▶ [Problem details]: Show every line from the data below that includes "return".

=-=-=-=-=

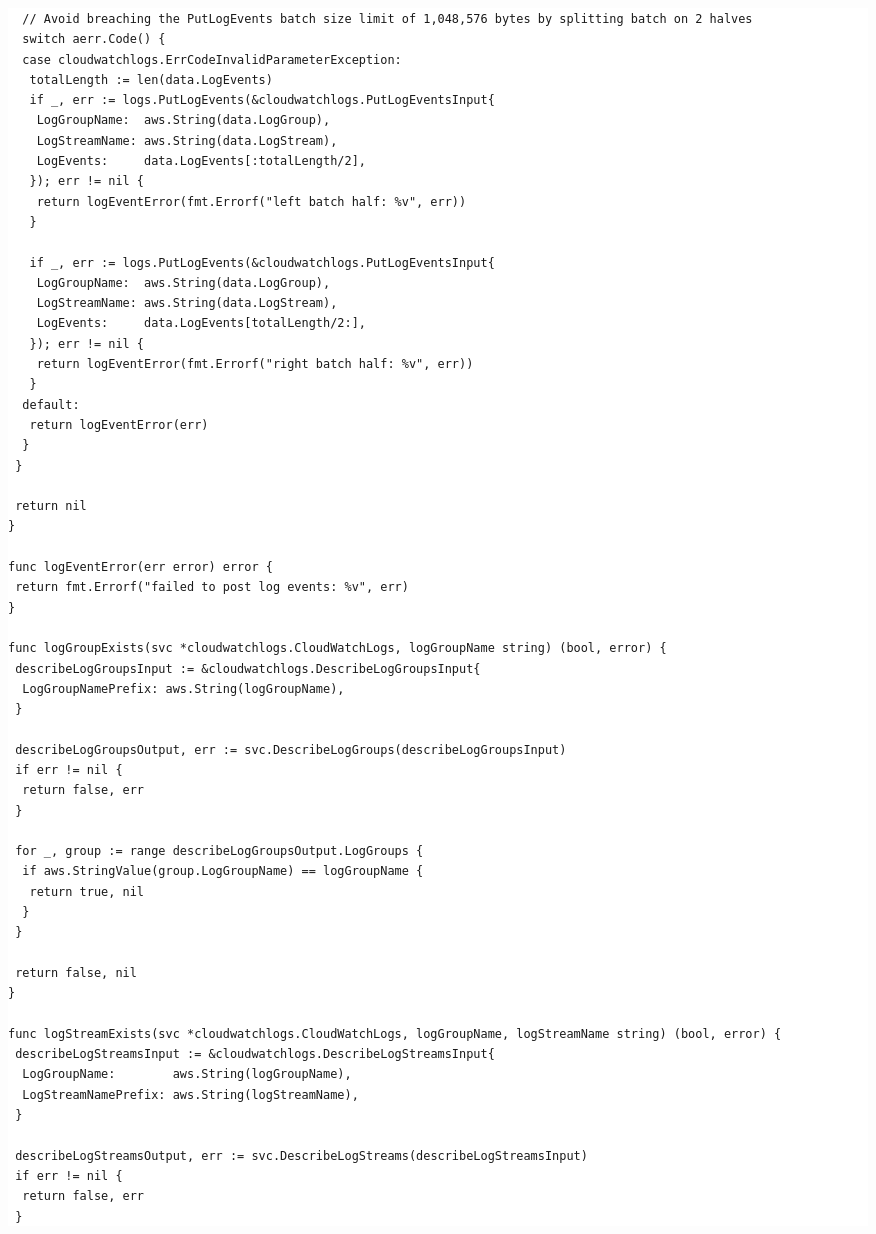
 ```
  // Avoid breaching the PutLogEvents batch size limit of 1,048,576 bytes by splitting batch on 2 halves
  switch aerr.Code() {
  case cloudwatchlogs.ErrCodeInvalidParameterException:
   totalLength := len(data.LogEvents)
   if _, err := logs.PutLogEvents(&cloudwatchlogs.PutLogEventsInput{
    LogGroupName:  aws.String(data.LogGroup),
    LogStreamName: aws.String(data.LogStream),
    LogEvents:     data.LogEvents[:totalLength/2],
   }); err != nil {
    return logEventError(fmt.Errorf("left batch half: %v", err))
   }

   if _, err := logs.PutLogEvents(&cloudwatchlogs.PutLogEventsInput{
    LogGroupName:  aws.String(data.LogGroup),
    LogStreamName: aws.String(data.LogStream),
    LogEvents:     data.LogEvents[totalLength/2:],
   }); err != nil {
    return logEventError(fmt.Errorf("right batch half: %v", err))
   }
  default:
   return logEventError(err)
  }
 }

 return nil
}

func logEventError(err error) error {
 return fmt.Errorf("failed to post log events: %v", err)
}

func logGroupExists(svc *cloudwatchlogs.CloudWatchLogs, logGroupName string) (bool, error) {
 describeLogGroupsInput := &cloudwatchlogs.DescribeLogGroupsInput{
  LogGroupNamePrefix: aws.String(logGroupName),
 }

 describeLogGroupsOutput, err := svc.DescribeLogGroups(describeLogGroupsInput)
 if err != nil {
  return false, err
 }

 for _, group := range describeLogGroupsOutput.LogGroups {
  if aws.StringValue(group.LogGroupName) == logGroupName {
   return true, nil
  }
 }

 return false, nil
}

func logStreamExists(svc *cloudwatchlogs.CloudWatchLogs, logGroupName, logStreamName string) (bool, error) {
 describeLogStreamsInput := &cloudwatchlogs.DescribeLogStreamsInput{
  LogGroupName:        aws.String(logGroupName),
  LogStreamNamePrefix: aws.String(logStreamName),
 }

 describeLogStreamsOutput, err := svc.DescribeLogStreams(describeLogStreamsInput)
 if err != nil {
  return false, err
 }

```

=-=-=-=-=

▶ [Solved problem]:
    return logEventError(fmt.Errorf("left batch half: %v", err))
    return logEventError(fmt.Errorf("right batch half: %v", err))
   return logEventError(err)
 return nil
 return fmt.Errorf("failed to post log events: %v", err)
  return false, err
   return true, nil
 return false, nil
  return false, err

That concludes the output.